脱いだパジャマを洗濯機に入れてスイッチをオンにした。電気掃除機を探し出して一階の隅から隅まで掃除機をかけた。勝手に二階に行っていいかどうか迷ったが、家じゅうを掃除すべきだと考え、掃除機を抱えて階段を上り、一部屋ずつ掃除していった。まず、タンスとクローゼットと化粧台がある部屋に掃除機をかけた。これが亡くなった奥さんの部屋だろう。
クローゼットの扉を開くと、色とりどりのワンピース、スカート、コートなどが掛かっていた。高級そうな衣類だったが、四、五十代の女性が着るような服ではなかった。おそらく、西郷とは十歳以上年齢の違う奥さんだったのだろう。
その向かい側の部屋は鍵がかかっていた。突き当りの部屋はキングサイズのベッドが置かれた広々とした寝室で、掛布団とシーツが乱れていた。西郷は昨夜このベッドで寝たのだ。ゴミ箱にはティッシュペーパーが溢れているし、そこここに生活感がある部屋だった。僕はベッドを整えて部屋中を整頓した。
レトロなラックの上に、写真たてが伏せられていた。それはアルプスの山々を背景にして立つ西郷と若い女性の写真だった。西郷がその女性の肩に右手を回し、女性は首を傾けて西郷にもたれかかっている。二十歳そこそこの女性だった。ユキコさんはこんなに若かったのだろうか? いや、奥さんが亡くなった後に若い女性と交際しているのかもしれない。でも、もしそうだったら、どうして写真たてを伏せるのだろうか?
僕は一旦写真たてを立てて置いたが、しばらくして思い直し、伏せて置きなおした。きっと西郷にはこの写真を伏せて置きたい理由があるのだろう。僕は軽率な判断により西郷の意向に反することをしないように気を付けなければならない。
夫婦の寝室に掃除機をかけた後、雑巾がけをした。次はトイレと浴室だ。トイレは長い間掃除をした形跡がなく、全体的に汚れていた。洗面所の下の棚にクリーナーを見つけて、便器の裏の見えない所までピカピカにみがいた。

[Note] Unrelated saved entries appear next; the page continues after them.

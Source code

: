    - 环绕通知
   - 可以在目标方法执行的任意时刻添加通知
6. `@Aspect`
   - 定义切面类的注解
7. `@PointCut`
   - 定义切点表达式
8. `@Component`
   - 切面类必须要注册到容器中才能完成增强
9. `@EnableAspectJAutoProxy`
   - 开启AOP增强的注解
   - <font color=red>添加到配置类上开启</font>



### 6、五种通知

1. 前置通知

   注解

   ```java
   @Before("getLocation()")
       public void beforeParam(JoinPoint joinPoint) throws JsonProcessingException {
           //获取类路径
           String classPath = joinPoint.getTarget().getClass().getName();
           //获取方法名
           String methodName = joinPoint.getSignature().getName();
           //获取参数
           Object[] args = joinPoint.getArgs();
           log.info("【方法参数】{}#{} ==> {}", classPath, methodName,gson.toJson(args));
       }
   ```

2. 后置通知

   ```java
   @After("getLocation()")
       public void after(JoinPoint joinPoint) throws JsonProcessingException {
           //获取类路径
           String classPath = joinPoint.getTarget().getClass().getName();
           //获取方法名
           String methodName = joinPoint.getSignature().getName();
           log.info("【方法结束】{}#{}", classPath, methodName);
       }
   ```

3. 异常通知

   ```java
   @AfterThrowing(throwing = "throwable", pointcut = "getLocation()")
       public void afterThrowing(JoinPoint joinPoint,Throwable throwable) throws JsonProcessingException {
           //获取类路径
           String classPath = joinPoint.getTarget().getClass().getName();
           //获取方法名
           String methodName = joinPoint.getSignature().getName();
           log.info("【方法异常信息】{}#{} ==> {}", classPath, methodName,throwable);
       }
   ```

浴室は一階の浴室より心持ち小さかった。壁やガラス扉にも石けんの跡がこびりついていて、ちょっとやそっとではきれいになりそうにはなかった。僕は服を脱いで裸になり、一時間ほどかけて浴室と洗面所をピカピカに掃除をした。ついでに自分の身体もボディーソープで洗ってシャワーをした。

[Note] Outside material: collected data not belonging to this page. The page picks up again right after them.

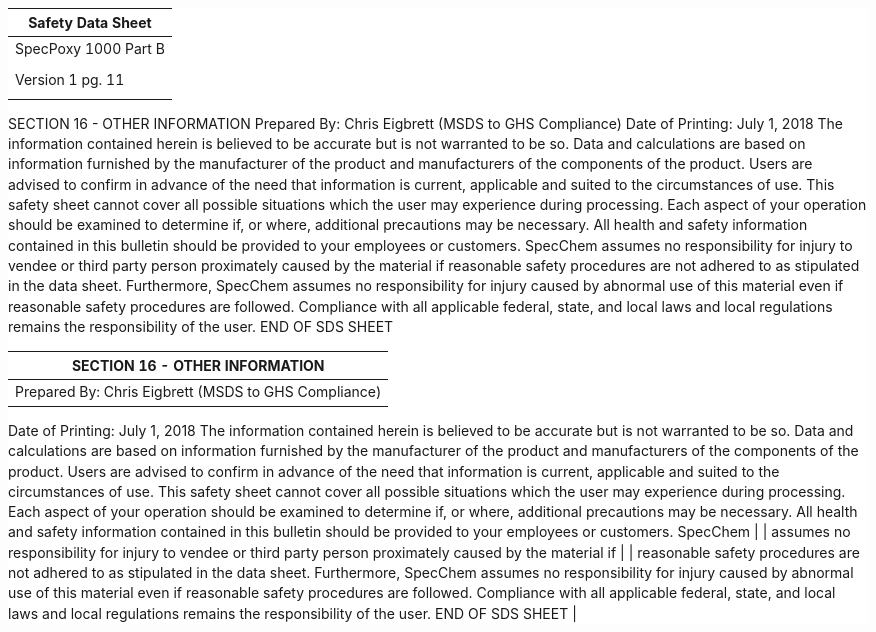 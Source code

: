 | Safety Data Sheet |
| --- |
| SpecPoxy 1000 Part B |
| |
| Version 1 pg. 11 |
| |

SECTION 16 - OTHER INFORMATION
Prepared By: Chris Eigbrett (MSDS to GHS Compliance)
Date of Printing: July 1, 2018
The information contained herein is believed to be accurate but is not warranted to be so. Data and
calculations are based on information furnished by the manufacturer of the product and manufacturers of
the components of the product. Users are advised to confirm in advance of the need that information is
current, applicable and suited to the circumstances of use. This safety sheet cannot cover all possible
situations which the user may experience during processing. Each aspect of your operation should be
examined to determine if, or where, additional precautions may be necessary. All health and safety
information contained in this bulletin should be provided to your employees or customers. SpecChem
assumes no responsibility for injury to vendee or third party person proximately caused by the material if
reasonable safety procedures are not adhered to as stipulated in the data sheet. Furthermore, SpecChem
assumes no responsibility for injury caused by abnormal use of this material even if reasonable safety
procedures are followed. Compliance with all applicable federal, state, and local laws and local regulations
remains the responsibility of the user.
END OF SDS SHEET

| SECTION 16 - OTHER INFORMATION |
| --- |
| Prepared By: Chris Eigbrett (MSDS to GHS Compliance)
Date of Printing: July 1, 2018
The information contained herein is believed to be accurate but is not warranted to be so. Data and
calculations are based on information furnished by the manufacturer of the product and manufacturers of
the components of the product. Users are advised to confirm in advance of the need that information is
current, applicable and suited to the circumstances of use. This safety sheet cannot cover all possible
situations which the user may experience during processing. Each aspect of your operation should be
examined to determine if, or where, additional precautions may be necessary. All health and safety
information contained in this bulletin should be provided to your employees or customers. SpecChem |
| assumes no responsibility for injury to vendee or third party person proximately caused by the material if |
| reasonable safety procedures are not adhered to as stipulated in the data sheet. Furthermore, SpecChem
assumes no responsibility for injury caused by abnormal use of this material even if reasonable safety
procedures are followed. Compliance with all applicable federal, state, and local laws and local regulations
remains the responsibility of the user.
END OF SDS SHEET |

着替えてから、三階への階段を上ったが、ドアには鍵がかかっていたので三階の踊り場にだけ掃除機をかけた。
地下室があると西郷が言っていたのを思い出して掃除機をかけようと思ったが、地下室への階段は見つからなかった。キッチンの裏のドアを出たところに地下室への入り口があるのかもしれないと思ったが、西郷のメモに「決して家の外には出ないように」と書かれていたのを思い出し、地下室の掃除は断念することにした。
掃除機を一階の納戸に戻し、洗濯機を開けて乾燥の終わった衣類を取り出して畳んだ。西郷のパジャマと下着とカッターシャツ、タオルが三枚、それに僕が使った女物のパジャマだけだった。西郷のものを二階の寝室のベッドの上に置きに行った。
昨日僕が着ていた下着とカッターシャツを洗濯機に入れたはずなのに、なくなっていた。また、脱衣かごに入れた背広とズボンもどこにも見当たらなかった。西郷がクリーニングに出してくれたのだろうか?
時計はもう午後三時になっており、お腹が空いていたので、キッチンの棚や冷蔵庫を物色したが、カップ麺の類は一切見つからなかった。仕方なく朝食と同じトーストとミルクで空腹を満たし、キッチンの掃除に取り掛かった。奥さんが亡くなって以来一度も掃除をしたことが無いのではないかと疑われるほど、あちこちに汚れがこびりついていた。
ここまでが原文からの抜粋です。